Guidelines are well intended and are quite often better than laws. They should mean that common sense comes into play, although the downside is that they lead to grey areas or even 'opinions'.

The 'best before' dates on foods are guidelines, as I'm sure most of you know but go past the 'use by' dates and you could have customers reporting you and officials descending.

And sometimes they descend anyway. Alvin Wilkinson, who runs Countdown in Hornsea, East Yorkshire, rang to say that he had had a bit of a barny with his trading standards officer who "didn't like the reduced basket". Bread and eggs were both called into question. "I said, 'Is it the law?' He said, 'No, it's what I believe that counts'."

And what the TSO believed was that Alvin should get shot of the lot within two to three weeks or he would order an analysis. He then wrote to say he was coming back in a month.

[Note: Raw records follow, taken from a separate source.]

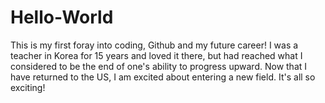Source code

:# Hello-World

This is my first foray into coding, Github and my future career!  I was a teacher in Korea for 15 years and loved it there, but had reached what I considered to be the end of one's ability to progress upward.  Now that I have returned to the US, I am excited about entering a new field.  It's all so exciting!
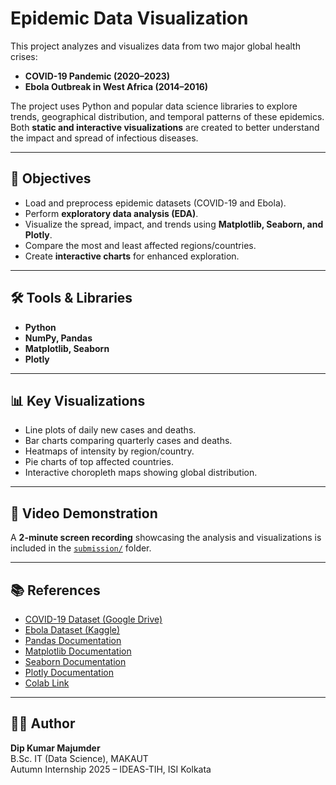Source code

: # Epidemic Data Visualization

This project analyzes and visualizes data from two major global health crises:  
- **COVID-19 Pandemic (2020–2023)**  
- **Ebola Outbreak in West Africa (2014–2016)**  

The project uses Python and popular data science libraries to explore trends, geographical distribution, and temporal patterns of these epidemics. Both **static and interactive visualizations** are created to better understand the impact and spread of infectious diseases.

---

## 📌 Objectives
- Load and preprocess epidemic datasets (COVID-19 and Ebola).  
- Perform **exploratory data analysis (EDA)**.  
- Visualize the spread, impact, and trends using **Matplotlib, Seaborn, and Plotly**.  
- Compare the most and least affected regions/countries.  
- Create **interactive charts** for enhanced exploration.

---

## 🛠️ Tools & Libraries
- **Python**  
- **NumPy, Pandas**  
- **Matplotlib, Seaborn**  
- **Plotly**  

---

## 📊 Key Visualizations
- Line plots of daily new cases and deaths.  
- Bar charts comparing quarterly cases and deaths.  
- Heatmaps of intensity by region/country.  
- Pie charts of top affected countries.  
- Interactive choropleth maps showing global distribution.  


---

## 🎥 Video Demonstration
A **2-minute screen recording** showcasing the analysis and visualizations is included in the [`submission/`](submission/) folder.

---

## 📚 References
- [COVID-19 Dataset (Google Drive)](https://drive.google.com/uc?export=download&id=1Sj3Il94NXun9owedSWNGrxszjpAXTDEQ)  
- [Ebola Dataset (Kaggle)](https://www.kaggle.com/datasets/imdevskp/ebola-outbreak-20142016-complete-dataset)  
- [Pandas Documentation](https://pandas.pydata.org/)  
- [Matplotlib Documentation](https://matplotlib.org/)  
- [Seaborn Documentation](https://seaborn.pydata.org/)  
- [Plotly Documentation](https://plotly.com/python/)
- [Colab Link](https://colab.research.google.com/drive/1mXpLsezL4hLBZDPgzrtEsOfHL2FiHo14?usp=sharing)

---

## 👨‍💻 Author
**Dip Kumar Majumder**  
B.Sc. IT (Data Science), MAKAUT  
Autumn Internship 2025 – IDEAS-TIH, ISI Kolkata


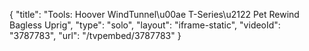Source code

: {
    "title": "Tools: Hoover WindTunnel\u00ae T-Series\u2122 Pet Rewind Bagless Uprig",
    "type": "solo",
    "layout": "iframe-static",
    "videoId": "3787783",
    "url": "\/tvpembed\/3787783"
}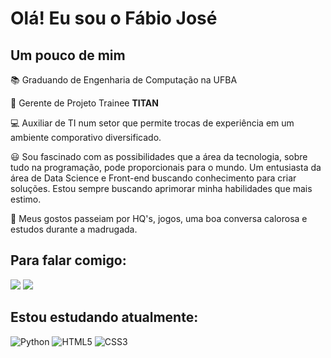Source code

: # Olá! Eu sou o Fábio José 
## Um pouco de mim

📚 Graduando de Engenharia de Computação na UFBA

🚀 Gerente de Projeto Trainee <strong>TITAN</strong>

💻 Auxiliar de TI num setor que permite trocas de experiência em um ambiente comporativo diversificado. 

😃 Sou fascinado com as possibilidades que a área da tecnologia, sobre tudo na programação, pode proporcionais para o mundo. Um entusiasta da área de Data Science e Front-end buscando conhecimento para criar soluções. 
Estou sempre buscando aprimorar minha habilidades que mais estimo. 

📴 Meus gostos passeiam por HQ's, jogos, uma boa conversa calorosa e estudos durante a madrugada. 

## Para falar comigo: 
[<img src="https://img.shields.io/badge/linkedin-%230077B5.svg?&style=for-the-badge&logo=linkedin&logoColor=white" />](https://www.linkedin.com/in/fábiojosé/) [<img src = "https://img.shields.io/badge/instagram-%23E4405F.svg?&style=for-the-badge&logo=instagram&logoColor=white">](https://www.instagram.com/fafabio_alves/)
   

## Estou estudando atualmente: 
![Python](https://img.shields.io/badge/python-3670A0?style=for-the-badge&logo=python&logoColor=ffdd54)
![HTML5](https://img.shields.io/badge/html5-%23E34F26.svg?style=for-the-badge&logo=html5&logoColor=white)
![CSS3](https://img.shields.io/badge/css3-%231572B6.svg?style=for-the-badge&logo=css3&logoColor=white)











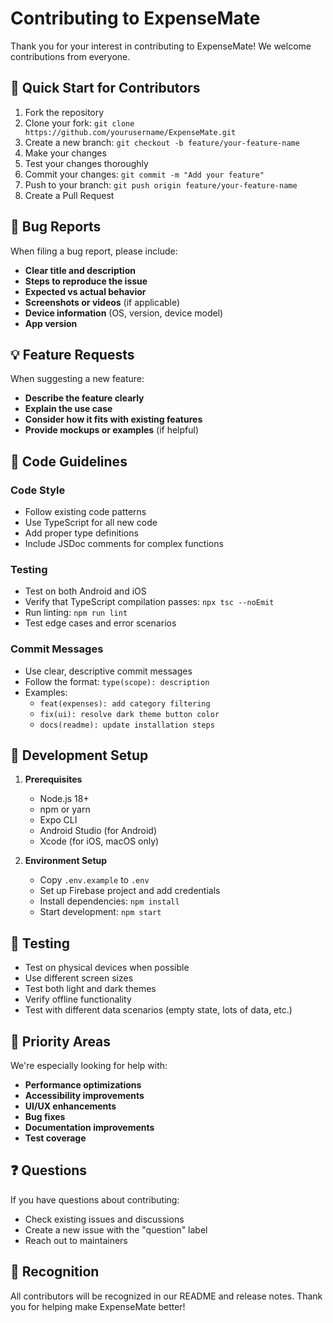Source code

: # Contributing to ExpenseMate

Thank you for your interest in contributing to ExpenseMate! We welcome contributions from everyone.

## 🚀 Quick Start for Contributors

1. Fork the repository
2. Clone your fork: `git clone https://github.com/yourusername/ExpenseMate.git`
3. Create a new branch: `git checkout -b feature/your-feature-name`
4. Make your changes
5. Test your changes thoroughly
6. Commit your changes: `git commit -m "Add your feature"`
7. Push to your branch: `git push origin feature/your-feature-name`
8. Create a Pull Request

## 🐛 Bug Reports

When filing a bug report, please include:

- **Clear title and description**
- **Steps to reproduce the issue**
- **Expected vs actual behavior**
- **Screenshots or videos** (if applicable)
- **Device information** (OS, version, device model)
- **App version**

## 💡 Feature Requests

When suggesting a new feature:

- **Describe the feature clearly**
- **Explain the use case**
- **Consider how it fits with existing features**
- **Provide mockups or examples** (if helpful)

## 📝 Code Guidelines

### Code Style
- Follow existing code patterns
- Use TypeScript for all new code
- Add proper type definitions
- Include JSDoc comments for complex functions

### Testing
- Test on both Android and iOS
- Verify that TypeScript compilation passes: `npx tsc --noEmit`
- Run linting: `npm run lint`
- Test edge cases and error scenarios

### Commit Messages
- Use clear, descriptive commit messages
- Follow the format: `type(scope): description`
- Examples:
  - `feat(expenses): add category filtering`
  - `fix(ui): resolve dark theme button color`
  - `docs(readme): update installation steps`

## 🔧 Development Setup

1. **Prerequisites**
   - Node.js 18+
   - npm or yarn
   - Expo CLI
   - Android Studio (for Android)
   - Xcode (for iOS, macOS only)

2. **Environment Setup**
   - Copy `.env.example` to `.env`
   - Set up Firebase project and add credentials
   - Install dependencies: `npm install`
   - Start development: `npm start`

## 📱 Testing

- Test on physical devices when possible
- Use different screen sizes
- Test both light and dark themes
- Verify offline functionality
- Test with different data scenarios (empty state, lots of data, etc.)

## 🎯 Priority Areas

We're especially looking for help with:

- **Performance optimizations**
- **Accessibility improvements**
- **UI/UX enhancements**
- **Bug fixes**
- **Documentation improvements**
- **Test coverage**

## ❓ Questions

If you have questions about contributing:

- Check existing issues and discussions
- Create a new issue with the "question" label
- Reach out to maintainers

## 🙏 Recognition

All contributors will be recognized in our README and release notes. Thank you for helping make ExpenseMate better!
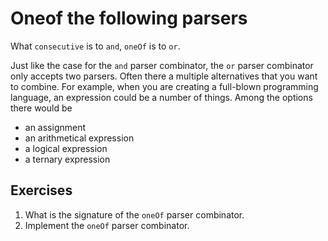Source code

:# Oneof the following parsers
What `consecutive` is to `and`, `oneOf` is to `or`.

Just like the case for the `and` parser combinator, the `or` parser combinator only accepts two parsers. Often there a multiple alternatives that you want to combine. For example, when you are creating a full-blown programming language, an expression could be a number of things. Among the options there would be

* an assignment
* an arithmetical expression
* a logical expression
* a ternary expression

## Exercises
1. What is the signature of the `oneOf` parser combinator.
2. Implement the `oneOf` parser combinator.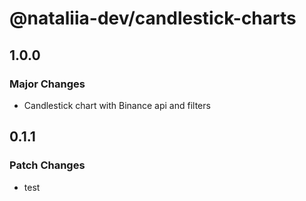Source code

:# @nataliia-dev/candlestick-charts

## 1.0.0

### Major Changes

- Candlestick chart with Binance api and filters

## 0.1.1

### Patch Changes

- test
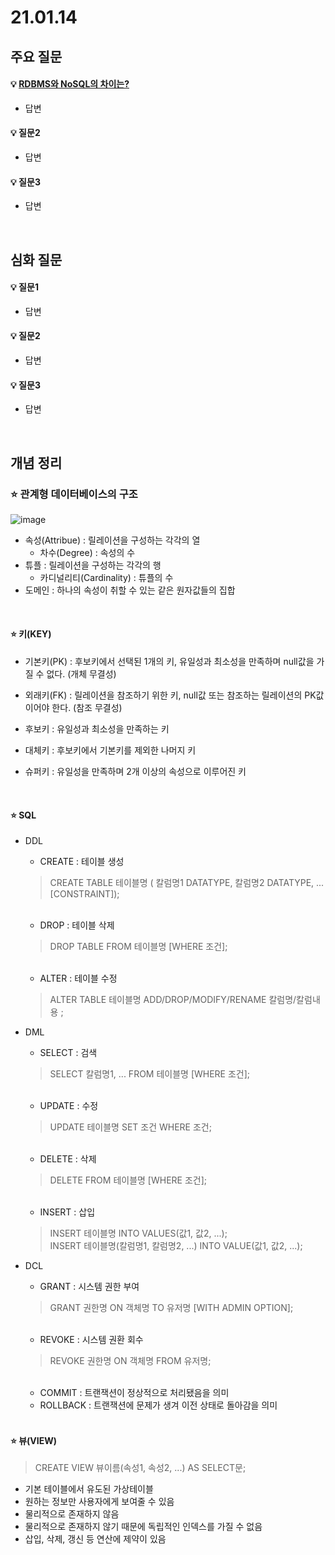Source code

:# 21.01.14

## 주요 질문

#### 💡 [RDBMS와 NoSQL의 차이는?](#관계형-데이터베이스1)
   * 답변
   
#### 💡 질문2
   * 답변
   
#### 💡 질문3
   * 답변



<br/>

## 심화 질문

#### 💡 질문1
   * 답변
   
#### 💡 질문2
   * 답변
   
#### 💡 질문3
   * 답변


<br/>

## 개념 정리

### ⭐ 관계형 데이터베이스의 구조
   ![image](https://user-images.githubusercontent.com/36289638/104592649-e1a7c200-56b1-11eb-8e00-eba9a8695413.png)

   * 속성(Attribue) : 릴레이션을 구성하는 각각의 열
     * 차수(Degree) : 속성의 수
   * 튜플 : 릴레이션을 구성하는 각각의 행
     * 카디널리티(Cardinality) : 튜플의 수
   * 도메인 : 하나의 속성이 취할 수 있는 같은 원자값들의 집합
   

<br/>

#### ⭐ 키(KEY)

   * 기본키(PK) : 후보키에서 선택된 1개의 키, 유일성과 최소성을 만족하며 null값을 가질 수 없다. (개체 무결성)
   * 외래키(FK) : 릴레이션을 참조하기 위한 키, null값 또는 참조하는 릴레이션의 PK값이어야 한다. (참조 무결성)

   * 후보키 : 유일성과 최소성을 만족하는 키
   * 대체키 : 후보키에서 기본키를 제외한 나머지 키
   * 슈퍼키 : 유일성을 만족하며 2개 이상의 속성으로 이루어진 키


<br/>

#### ⭐ SQL
   * DDL
     * CREATE : 테이블 생성
     > CREATE TABLE 테이블명 ( 칼럼명1 DATATYPE, 칼럼명2 DATATYPE, ... [CONSTRAINT]);
     
     <br/> 

     * DROP : 테이블 삭제 
     > DROP TABLE FROM 테이블명 [WHERE 조건];
     
     <br/>

     * ALTER : 테이블 수정
     > ALTER TABLE 테이블명 ADD/DROP/MODIFY/RENAME 칼럼명/칼럼내용 ;

   * DML
      * SELECT : 검색
      > SELECT 칼럼명1, ... FROM 테이블명 [WHERE 조건];

      <br/>

      * UPDATE : 수정
      > UPDATE 테이블명 SET 조건 WHERE 조건;

      <br/>

      * DELETE : 삭제
      > DELETE FROM 테이블명 [WHERE 조건];

      <br/>

      * INSERT : 삽입
      > INSERT 테이블명 INTO VALUES(값1, 값2, ...);   
      > INSERT 테이블명(칼럼명1, 칼럼명2, ...) INTO VALUE(값1, 값2, ...);

   * DCL
      * GRANT : 시스템 권한 부여
       > GRANT 권한명 ON 객체명 TO 유저명 [WITH ADMIN OPTION];
       
      <br/>

      * REVOKE : 시스템 권환 회수
      > REVOKE 권한명 ON 객체명 FROM 유저명;
      
      <br/>

      * COMMIT : 트랜잭션이 정상적으로 처리됐음을 의미
      * ROLLBACK : 트랜잭션에 문제가 생겨 이전 상태로 돌아감을 의미

      <br/>

#### ⭐ 뷰(VIEW)
> CREATE VIEW 뷰이름(속성1, 속성2, ...) AS SELECT문;
   * 기본 테이블에서 유도된 가상테이블
   * 원하는 정보만 사용자에게 보여줄 수 있음
   * 물리적으로 존재하지 않음
   * 물리적으로 존재하지 않기 때문에 독립적인 인덱스를 가질 수 없음
   * 삽입, 삭제, 갱신 등 연산에 제약이 있음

Alvin had already done some research when he rang me. He had seen a story in a Sunday paper which featured a man selling cheap goods on the internet which were beyond their best befores and realised the bloke was sourcing his goods from the same broker that Alvin himself was using. So he rang his local paper (never adverse to a bit of media spotlight, is Alvin) and they did a punt around and reported back that there were no time limit restrictions on best before dates. When he rang me he was wondering whether to share his research with the TSO before he showed up again.

Again, there are no hard and fast rules. By all means share, but do it nicely. You want the officer on your side.

Also be aware that the EC's Egg Marketing Standards Regulations require eggs to have best before rather than use by dates, but eggs can contain salmonella bacteria, which could start to multiply after this date. And you don't want to poison anyone, do you?